Part A) What is the danger in an exporting business that chooses to hedge its exposure? Describe what constitutes success and failure, be specific about the HEDGE.

Part B) How are economic exposure and economies of scale related. Explain.

Solutions

Expert Solution

A. The risk associated with an exporting business is that the currency values might move in a way that causes a loss to the business. For e.g. suppose a US company is to receive Euros in 6 months. If the Euro depreciates in 6 months, the company will be at a loss. Hence, they need to hedge their position to protect themselves from this change in the value of Euros. Success and failure are meant by the relative movement in exchange rates. Because of the hedge it might happen that the rates move such that had the company not hedged their position, they would have benefitted. Therefore, hedge only works to fix the proceeds you are to receive. Though it protects you from the downside, it also eliminates the upside benefit available to you.

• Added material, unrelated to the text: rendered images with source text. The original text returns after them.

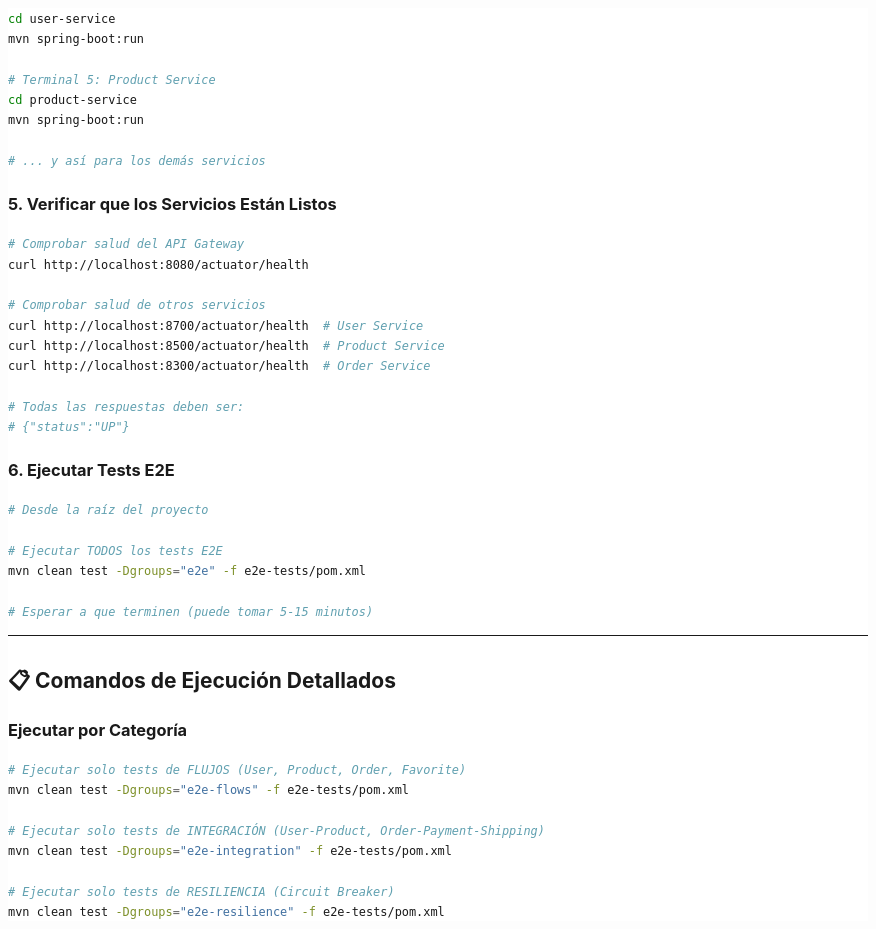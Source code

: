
 ```bash
cd user-service
mvn spring-boot:run

# Terminal 5: Product Service
cd product-service
mvn spring-boot:run

# ... y así para los demás servicios
```

### 5. Verificar que los Servicios Están Listos

```bash
# Comprobar salud del API Gateway
curl http://localhost:8080/actuator/health

# Comprobar salud de otros servicios
curl http://localhost:8700/actuator/health  # User Service
curl http://localhost:8500/actuator/health  # Product Service
curl http://localhost:8300/actuator/health  # Order Service

# Todas las respuestas deben ser:
# {"status":"UP"}
```

### 6. Ejecutar Tests E2E

```bash
# Desde la raíz del proyecto

# Ejecutar TODOS los tests E2E
mvn clean test -Dgroups="e2e" -f e2e-tests/pom.xml

# Esperar a que terminen (puede tomar 5-15 minutos)
```

---

## 📋 Comandos de Ejecución Detallados

### Ejecutar por Categoría

```bash
# Ejecutar solo tests de FLUJOS (User, Product, Order, Favorite)
mvn clean test -Dgroups="e2e-flows" -f e2e-tests/pom.xml

# Ejecutar solo tests de INTEGRACIÓN (User-Product, Order-Payment-Shipping)
mvn clean test -Dgroups="e2e-integration" -f e2e-tests/pom.xml

# Ejecutar solo tests de RESILIENCIA (Circuit Breaker)
mvn clean test -Dgroups="e2e-resilience" -f e2e-tests/pom.xml
```
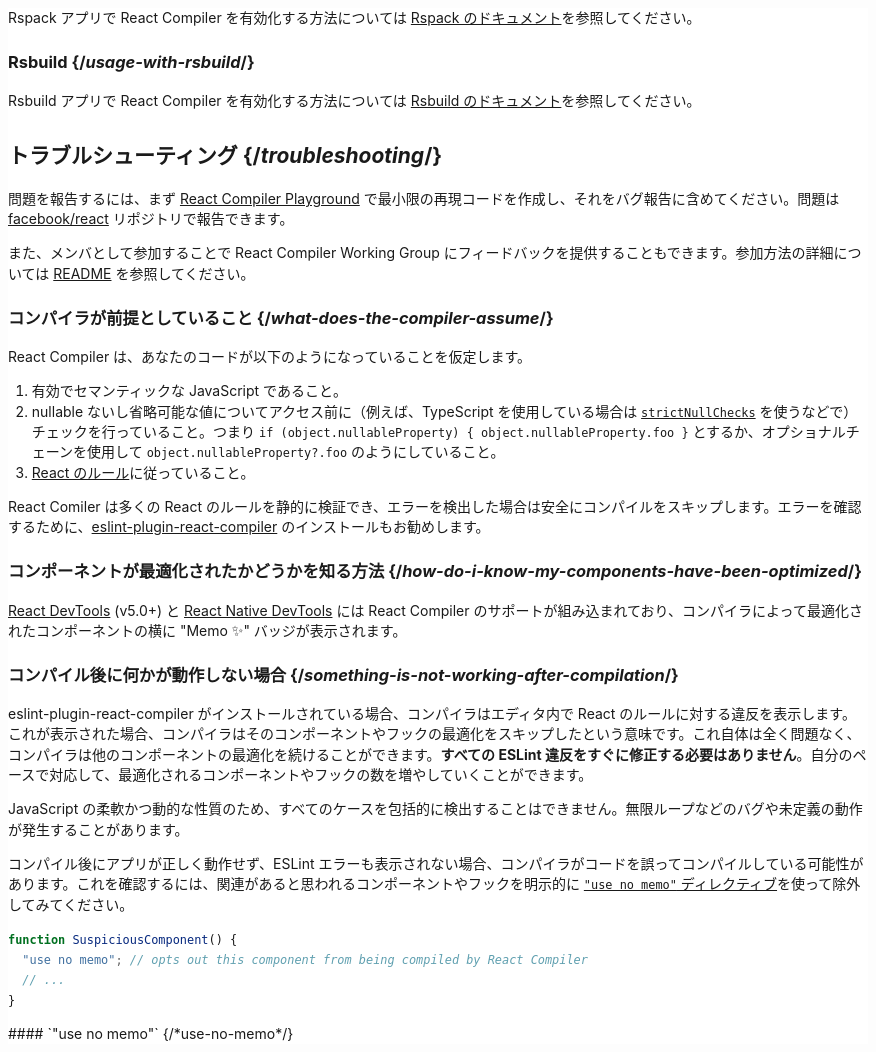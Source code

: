 Rspack アプリで React Compiler を有効化する方法については [Rspack のドキュメント](https://rspack.dev/guide/tech/react#react-compiler)を参照してください。

### Rsbuild {/*usage-with-rsbuild*/}

Rsbuild アプリで React Compiler を有効化する方法については [Rsbuild のドキュメント](https://rsbuild.dev/guide/framework/react#react-compiler)を参照してください。

## トラブルシューティング {/*troubleshooting*/}

問題を報告するには、まず [React Compiler Playground](https://playground.react.dev/) で最小限の再現コードを作成し、それをバグ報告に含めてください。問題は [facebook/react](https://github.com/facebook/react/issues) リポジトリで報告できます。

また、メンバとして参加することで React Compiler Working Group にフィードバックを提供することもできます。参加方法の詳細については [README](https://github.com/reactwg/react-compiler) を参照してください。

### コンパイラが前提としていること {/*what-does-the-compiler-assume*/}

React Compiler は、あなたのコードが以下のようになっていることを仮定します。

1. 有効でセマンティックな JavaScript であること。
2. nullable ないし省略可能な値についてアクセス前に（例えば、TypeScript を使用している場合は [`strictNullChecks`](https://www.typescriptlang.org/tsconfig/#strictNullChecks) を使うなどで）チェックを行っていること。つまり `if (object.nullableProperty) { object.nullableProperty.foo }` とするか、オプショナルチェーンを使用して `object.nullableProperty?.foo` のようにしていること。
3. [React のルール](https://react.dev/reference/rules)に従っていること。

React Comiler は多くの React のルールを静的に検証でき、エラーを検出した場合は安全にコンパイルをスキップします。エラーを確認するために、[eslint-plugin-react-compiler](https://www.npmjs.com/package/eslint-plugin-react-compiler) のインストールもお勧めします。

### コンポーネントが最適化されたかどうかを知る方法 {/*how-do-i-know-my-components-have-been-optimized*/}

[React DevTools](/learn/react-developer-tools) (v5.0+) と [React Native DevTools](https://reactnative.dev/docs/react-native-devtools) には React Compiler のサポートが組み込まれており、コンパイラによって最適化されたコンポーネントの横に "Memo ✨" バッジが表示されます。

### コンパイル後に何かが動作しない場合 {/*something-is-not-working-after-compilation*/}
eslint-plugin-react-compiler がインストールされている場合、コンパイラはエディタ内で React のルールに対する違反を表示します。これが表示された場合、コンパイラはそのコンポーネントやフックの最適化をスキップしたという意味です。これ自体は全く問題なく、コンパイラは他のコンポーネントの最適化を続けることができます。**すべての ESLint 違反をすぐに修正する必要はありません**。自分のペースで対応して、最適化されるコンポーネントやフックの数を増やしていくことができます。

JavaScript の柔軟かつ動的な性質のため、すべてのケースを包括的に検出することはできません。無限ループなどのバグや未定義の動作が発生することがあります。

コンパイル後にアプリが正しく動作せず、ESLint エラーも表示されない場合、コンパイラがコードを誤ってコンパイルしている可能性があります。これを確認するには、関連があると思われるコンポーネントやフックを明示的に [`"use no memo"` ディレクティブ](#opt-out-of-the-compiler-for-a-component)を使って除外してみてください。

```js {2}
function SuspiciousComponent() {
  "use no memo"; // opts out this component from being compiled by React Compiler
  // ...
}
```

<Note>
#### `"use no memo"` {/*use-no-memo*/}

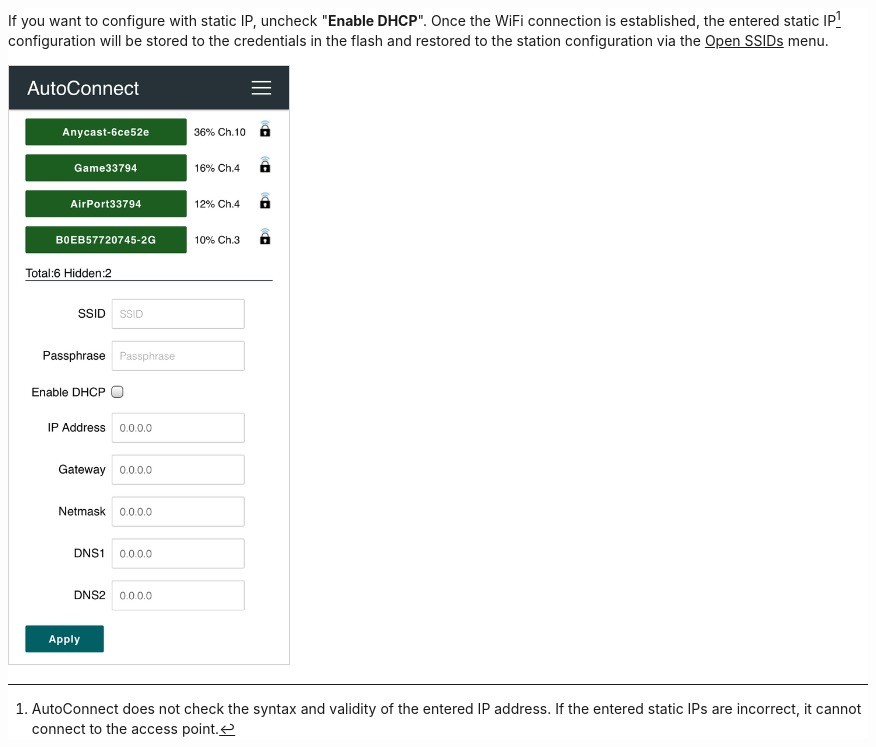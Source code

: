 If you want to configure with static IP, uncheck "**Enable DHCP**". Once the WiFi connection is established, the entered static IP[^1] configuration will be stored to the credentials in the flash and restored to the station configuration via the [Open SSIDs](#open-ssids) menu.

[^1]: AutoConnect does not check the syntax and validity of the entered IP address. If the entered static IPs are incorrect, it cannot connect to the access point.

<img src="images/newap_static.png" style="border-style:solid;border-width:1px;border-color:lightgrey;width:280px;" />


[^2]: AutoConnect built-in pages are predefined by the [AC_MENUITEM_t](api.md#enablemenu) enum value.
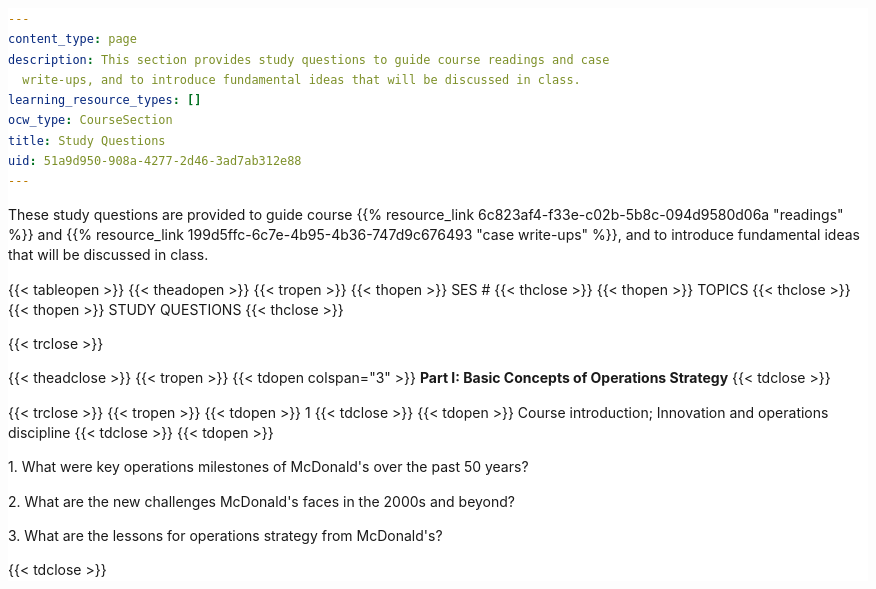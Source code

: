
 ```yaml
---
content_type: page
description: This section provides study questions to guide course readings and case
  write-ups, and to introduce fundamental ideas that will be discussed in class.
learning_resource_types: []
ocw_type: CourseSection
title: Study Questions
uid: 51a9d950-908a-4277-2d46-3ad7ab312e88
---
```


These study questions are provided to guide course {{% resource_link 6c823af4-f33e-c02b-5b8c-094d9580d06a "readings" %}} and {{% resource_link 199d5ffc-6c7e-4b95-4b36-747d9c676493 "case write-ups" %}}, and to introduce fundamental ideas that will be discussed in class.

{{< tableopen >}}
{{< theadopen >}}
{{< tropen >}}
{{< thopen >}}
SES #
{{< thclose >}}
{{< thopen >}}
TOPICS
{{< thclose >}}
{{< thopen >}}
STUDY QUESTIONS
{{< thclose >}}

{{< trclose >}}

{{< theadclose >}}
{{< tropen >}}
{{< tdopen colspan="3" >}}
**Part I: Basic Concepts of Operations Strategy**
{{< tdclose >}}

{{< trclose >}}
{{< tropen >}}
{{< tdopen >}}
1
{{< tdclose >}}
{{< tdopen >}}
Course introduction; Innovation and operations discipline
{{< tdclose >}}
{{< tdopen >}}


1\. What were key operations milestones of McDonald's over the past 50 years?

2\. What are the new challenges McDonald's faces in the 2000s and beyond?

3\. What are the lessons for operations strategy from McDonald's?


{{< tdclose >}}
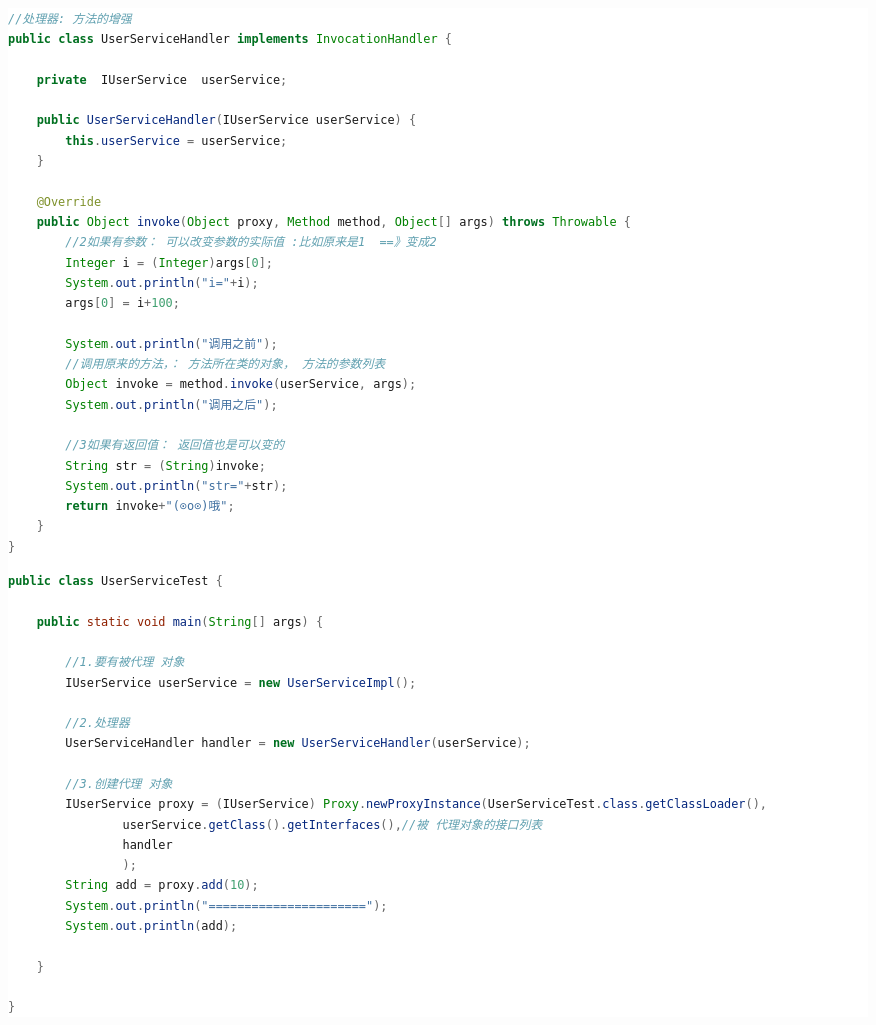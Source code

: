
 ```java
//处理器: 方法的增强
public class UserServiceHandler implements InvocationHandler {

    private  IUserService  userService;

    public UserServiceHandler(IUserService userService) {
        this.userService = userService;
    }

    @Override
    public Object invoke(Object proxy, Method method, Object[] args) throws Throwable {
        //2如果有参数： 可以改变参数的实际值 :比如原来是1  ==》变成2
        Integer i = (Integer)args[0];
        System.out.println("i="+i);
        args[0] = i+100;

        System.out.println("调用之前");
        //调用原来的方法，： 方法所在类的对象， 方法的参数列表
        Object invoke = method.invoke(userService, args);
        System.out.println("调用之后");

        //3如果有返回值： 返回值也是可以变的
        String str = (String)invoke;
        System.out.println("str="+str);
        return invoke+"(⊙o⊙)哦";
    }
}
```

```java
public class UserServiceTest {

    public static void main(String[] args) {

        //1.要有被代理 对象
        IUserService userService = new UserServiceImpl();
        
        //2.处理器
        UserServiceHandler handler = new UserServiceHandler(userService);

        //3.创建代理 对象
        IUserService proxy = (IUserService) Proxy.newProxyInstance(UserServiceTest.class.getClassLoader(),
                userService.getClass().getInterfaces(),//被 代理对象的接口列表
                handler
                );
        String add = proxy.add(10);
        System.out.println("======================");
        System.out.println(add);

    }

}
```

B. Economic exposure, also known as operating exposure refers to an effect caused on a company’s cash flows due to unexpected currency rate fluctuations. Economic exposures are long-term in nature and have a substantial impact on a company’s market value. Diversifying the production facilities and sales to a number of markets rather than concentrating on one or two markets would mitigate the risk inherent. However, in such cases, the companies have to forgo the advantage earned by economies of scale. Advantage due to economies of scale means that the company is producing the goods in bulk, so the per-unit cost of goods comes down as the fixed cost gets distributed across many units produced. Hence, if we are diversifying, we will be producing only some goods of each category and hence will be losing out on economies of scale.